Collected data
□ □ □

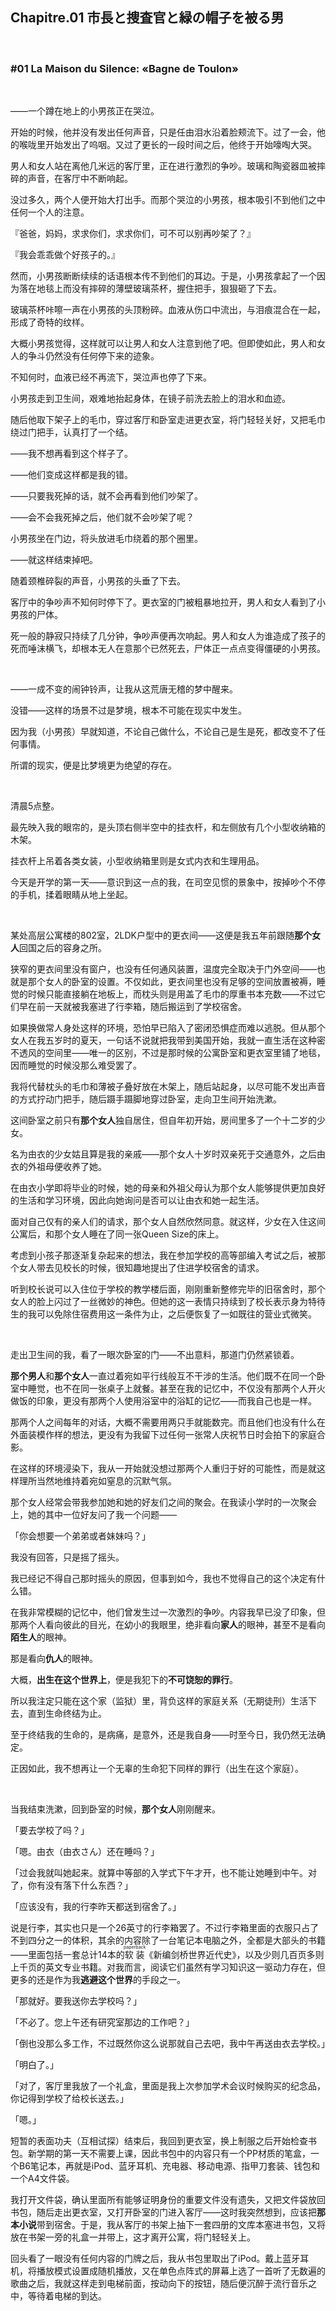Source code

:## Chapitre.01 市長と捜査官と緑の帽子を被る男

&emsp;

### #01 La Maison du Silence: «Bagne de Toulon»

&emsp;

——一个蹲在地上的小男孩正在哭泣。

开始的时候，他并没有发出任何声音，只是任由泪水沿着脸颊流下。过了一会，他的喉咙里开始发出了呜咽。又过了更长的一段时间之后，他终于开始嚎啕大哭。

男人和女人站在离他几米远的客厅里，正在进行激烈的争吵。玻璃和陶瓷器皿被摔碎的声音，在客厅中不断响起。

没过多久，两个人便开始大打出手。而那个哭泣的小男孩，根本吸引不到他们之中任何一个人的注意。

『爸爸，妈妈，求求你们，求求你们，可不可以别再吵架了？』

『我会乖乖做个好孩子的。』

然而，小男孩断断续续的话语根本传不到他们的耳边。于是，小男孩拿起了一个因为落在地毯上而没有摔碎的薄壁玻璃茶杯，握住把手，狠狠砸了下去。

玻璃茶杯咔嚓一声在小男孩的头顶粉碎。血液从伤口中流出，与泪痕混合在一起，形成了奇特的纹样。

大概小男孩觉得，这样就可以让男人和女人注意到他了吧。但即使如此，男人和女人的争斗仍然没有任何停下来的迹象。

不知何时，血液已经不再流下，哭泣声也停了下来。

小男孩走到卫生间，艰难地抬起身体，在镜子前洗去脸上的泪水和血迹。

随后他取下架子上的毛巾，穿过客厅和卧室走进更衣室，将门轻轻关好，又把毛巾绕过门把手，认真打了一个结。

——我不想再看到这个样子了。

——他们变成这样都是我的错。

——只要我死掉的话，就不会再看到他们吵架了。

——会不会我死掉之后，他们就不会吵架了呢？

小男孩坐在门边，将头放进毛巾绕着的那个圈里。

——就这样结束掉吧。

随着颈椎碎裂的声音，小男孩的头垂了下去。

客厅中的争吵声不知何时停下了。更衣室的门被粗暴地拉开，男人和女人看到了小男孩的尸体。

死一般的静寂只持续了几分钟，争吵声便再次响起。男人和女人为谁造成了孩子的死而唾沫横飞，却根本无人在意那个已然死去，尸体正一点点变得僵硬的小男孩。

&emsp;

——一成不变的闹钟铃声，让我从这荒唐无稽的梦中醒来。

没错——这样的场景不过是梦境，根本不可能在现实中发生。

因为我（小男孩）早就知道，不论自己做什么，不论自己是生是死，都改变不了任何事情。

所谓的现实，便是比梦境更为绝望的存在。

&emsp;

清晨5点整。

最先映入我的眼帘的，是头顶右侧半空中的挂衣杆，和左侧放有几个小型收纳箱的木架。

挂衣杆上吊着各类女装，小型收纳箱里则是女式内衣和生理用品。

今天是开学的第一天——意识到这一点的我，在司空见惯的景象中，按掉吵个不停的手机，揉着眼睛从地上坐起。

&emsp;

某处高层公寓楼的802室，2LDK户型中的更衣间——这便是我五年前跟随**那个女人**回国之后的容身之所。

狭窄的更衣间里没有窗户，也没有任何通风装置，温度完全取决于门外空间——也就是那个女人的卧室的设置。不仅如此，更衣间里也没有足够的空间放置被褥，睡觉的时候只能直接躺在地板上，而枕头则是用盖了毛巾的厚重书本充数——不过它们早在前一天就被我塞进了行李箱，随后搬运到了学校宿舍。

如果换做常人身处这样的环境，恐怕早已陷入了密闭恐惧症而难以逃脱。但从那个女人在我五岁时的夏天，一句话不说就把我带到美国开始，我就一直生活在这种密不透风的空间里——唯一的区别，不过是那时候的公寓卧室和更衣室里铺了地毯，因而睡觉的时候没那么难受罢了。

我将代替枕头的毛巾和薄被子叠好放在木架上，随后站起身，以尽可能不发出声音的方式拧动门把手，随后蹑手蹑脚地穿过卧室，走向卫生间开始洗漱。

这间卧室之前只有**那个女人**独自居住，但自年初开始，房间里多了一个十二岁的少女。

名为由衣的少女姑且算是我的亲戚——那个女人十岁时双亲死于交通意外，之后由衣的外祖母便收养了她。

在由衣小学即将毕业的时候，她的母亲和外祖父母认为那个女人能够提供更加良好的生活和学习环境，因此向她询问是否可以让由衣和她一起生活。

面对自己仅有的亲人们的请求，那个女人自然欣然同意。就这样，少女在入住这间公寓后，和那个女人睡在了同一张Queen Size的床上。

考虑到小孩子那逐渐复杂起来的想法，我在参加学校的高等部编入考试之后，被那个女人带去见校长的时候，很知趣地提出了住进学校宿舍的请求。

听到校长说可以入住位于学校的教学楼后面，刚刚重新整修完毕的旧宿舍时，那个女人的脸上闪过了一丝微妙的神色。但她的这一表情只持续到了校长表示身为特待生的我可以免除住宿费用这一条件为止，之后便恢复了一如既往的营业式微笑。

&emsp;

走出卫生间的我，看了一眼次卧室的门——不出意料，那道门仍然紧锁着。

**那个男人**和**那个女人**一直过着宛如平行线般互不干涉的生活。他们既不在同一个卧室中睡觉，也不在同一张桌子上就餐。甚至在我的记忆中，不仅没有那两个人开火做饭的印象，更没有那两个人使用浴室中的浴缸的记忆——而我自己也是一样。

那两个人之间每年的对话，大概不需要用两只手就能数完。而且他们也没有什么在外面装模作样的想法，更没有为我留下过任何一张常人庆祝节日时会拍下的家庭合影。

在这样的环境浸染下，我从一开始就没想过那两个人重归于好的可能性，而是就这样理所当然地维持着宛如窒息的沉默气氛。

那个女人经常会带我参加她和她的好友们之间的聚会。在我读小学时的一次聚会上，她的其中一位好友问了我一个问题——

「你会想要一个弟弟或者妹妹吗？」

我没有回答，只是摇了摇头。

我已经记不得自己那时摇头的原因，但事到如今，我也不觉得自己的这个决定有什么错。

在我非常模糊的记忆中，他们曾发生过一次激烈的争吵。内容我早已没了印象，但那两个人看向彼此的目光，在幼小的我眼里，绝非看向**家人**的眼神，甚至不是看向**陌生人**的眼神。

那是看向**仇人**的眼神。

大概，**出生在这个世界上**，便是我犯下的**不可饶恕的罪行**。

所以我注定只能在这个家（监狱）里，背负这样的家庭关系（无期徒刑）生活下去，直到生命终结为止。

至于终结我的生命的，是病痛，是意外，还是我自身——时至今日，我仍然无法确定。

正因如此，我不想再让一个无辜的生命犯下同样的罪行（出生在这个家庭）。

&emsp;

当我结束洗漱，回到卧室的时候，**那个女人**刚刚醒来。

「要去学校了吗？」

「嗯。由衣（由衣さん）还在睡吗？」

「过会我就叫她起来。就算中等部的入学式下午才开，也不能让她睡到中午。对了，你有没有落下什么东西？」

「应该没有，我的行李昨天都送到宿舍了。」

说是行李，其实也只是一个26英寸的行李箱罢了。不过行李箱里面的衣服只占了不到四分之一的体积，其余的内容除了一台笔记本电脑之外，全都是大部头的书籍——里面包括一套总计14本的<ruby>软装<rt>paperback</rt></ruby>《新编剑桥世界近代史》，以及少则几百页多则上千页的英文专业书籍。对我而言，阅读它们虽然有学习知识这一驱动力存在，但更多的还是作为我**逃避这个世界**的手段之一。

「那就好。要我送你去学校吗？」

「不必了。您上午还有研究室那边的工作吧？」

「倒也没那么多工作，不过既然你这么说那就自己去吧，我中午再送由衣去学校。」

「明白了。」

「对了，客厅里我放了一个礼盒，里面是我上次参加学术会议时候购买的纪念品，你记得到学校了给校长送去。」

「嗯。」

短暂的表面功夫（互相试探）结束后，我回到更衣室，换上制服之后开始检查书包。新学期的第一天不需要上课，因此书包中的内容只有一个PP材质的笔盒，一个B6笔记本，再就是iPod、蓝牙耳机、充电器、移动电源、指甲刀套装、钱包和一个A4文件袋。

我打开文件袋，确认里面所有能够证明身份的重要文件没有遗失，又把文件袋放回书包，随后走出更衣室，又打开卧室的门进入客厅——这时我突然想到，应该把**那本小说**带到宿舍。于是，我从客厅的书架上抽下一套四册的文库本塞进书包，又将放在书架一旁的礼盒一并带上，这才离开公寓，将门轻轻关上。

回头看了一眼没有任何内容的门牌之后，我从书包里取出了iPod。戴上蓝牙耳机，将播放模式设置成随机播放，又在单色点阵式的屏幕上选了一首听了无数遍的歌曲之后，我就这样走到电梯前面，按动向下的按钮，随后便沉醉于流行音乐之中，等待着电梯的到达。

□ □ □

Assignment:
In the entries above, find the line with "考虑到小孩子那逐渐复杂起来的" and the line with "在这样的环境浸染下，我从一开", then set down exactly those two and every line between them, nothing else.

Task result:
考虑到小孩子那逐渐复杂起来的想法，我在参加学校的高等部编入考试之后，被那个女人带去见校长的时候，很知趣地提出了住进学校宿舍的请求。

听到校长说可以入住位于学校的教学楼后面，刚刚重新整修完毕的旧宿舍时，那个女人的脸上闪过了一丝微妙的神色。但她的这一表情只持续到了校长表示身为特待生的我可以免除住宿费用这一条件为止，之后便恢复了一如既往的营业式微笑。

&emsp;

走出卫生间的我，看了一眼次卧室的门——不出意料，那道门仍然紧锁着。

**那个男人**和**那个女人**一直过着宛如平行线般互不干涉的生活。他们既不在同一个卧室中睡觉，也不在同一张桌子上就餐。甚至在我的记忆中，不仅没有那两个人开火做饭的印象，更没有那两个人使用浴室中的浴缸的记忆——而我自己也是一样。

那两个人之间每年的对话，大概不需要用两只手就能数完。而且他们也没有什么在外面装模作样的想法，更没有为我留下过任何一张常人庆祝节日时会拍下的家庭合影。

在这样的环境浸染下，我从一开始就没想过那两个人重归于好的可能性，而是就这样理所当然地维持着宛如窒息的沉默气氛。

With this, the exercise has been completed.